Supplied material: Begin

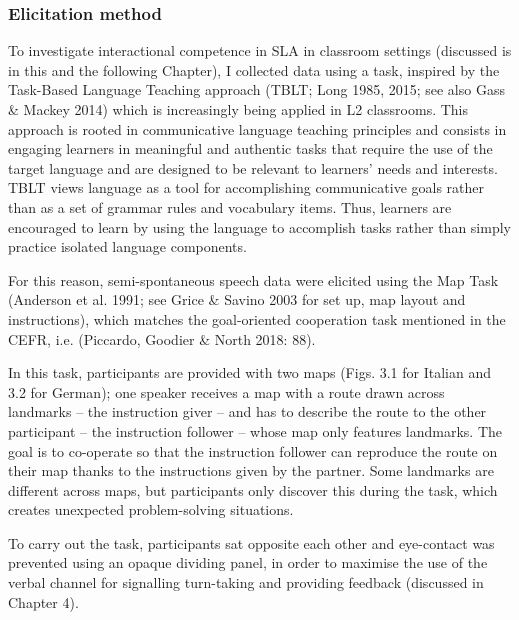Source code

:\subsubsection{Elicitation method}
\hypertarget{Toc191305931}{}\begin{styleStandard}
To investigate interactional competence in SLA in classroom settings (discussed is in this and the following Chapter), I collected data using a task, inspired by the Task-Based Language Teaching approach (TBLT; Long 1985, 2015; see also Gass \& Mackey 2014) which is increasingly being applied in L2 classrooms. This approach is rooted in communicative language teaching principles and consists in engaging learners in meaningful and authentic tasks that require the use of the target language and are designed to be relevant to learners' needs and interests. TBLT views language as a tool for accomplishing communicative goals rather than as a set of grammar rules and vocabulary items. Thus, learners are encouraged to learn by using the language to accomplish tasks rather than simply practice isolated language components.
\end{styleStandard}

\begin{styleStandard}
For this reason, semi-spontaneous speech data were elicited using the Map Task (Anderson et al. 1991; see Grice \& Savino 2003 for set up, map layout and instructions), which matches the goal-oriented cooperation task mentioned in the CEFR, i.e. (Piccardo, Goodier \& North 2018: 88). 
\end{styleStandard}

\begin{styleStandard}
In this task, participants are provided with two maps (Figs. 3.1 for Italian and 3.2 for German); one speaker receives a map with a route drawn across landmarks – the instruction giver – and has to describe the route to the other participant – the instruction follower – whose map only features landmarks. The goal is to co-operate so that the instruction follower can reproduce the route on their map thanks to the instructions given by the partner. Some landmarks are different across maps, but participants only discover this during the task, which creates unexpected problem-solving situations. 
\end{styleStandard}

\begin{styleStandard}
To carry out the task, participants sat opposite each other and eye-contact was prevented using an opaque dividing panel, in order to maximise the use of the verbal channel for signalling turn-taking and providing feedback (discussed in Chapter 4). 
\end{styleStandard}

Supplied material: End

> [Try it]:
Find "To carry out" in the entries above, then repeat its line and all lines after it exactly, down to the last line.

> [Problem solution]:
To carry out the task, participants sat opposite each other and eye-contact was prevented using an opaque dividing panel, in order to maximise the use of the verbal channel for signalling turn-taking and providing feedback (discussed in Chapter 4). 
\end{styleStandard}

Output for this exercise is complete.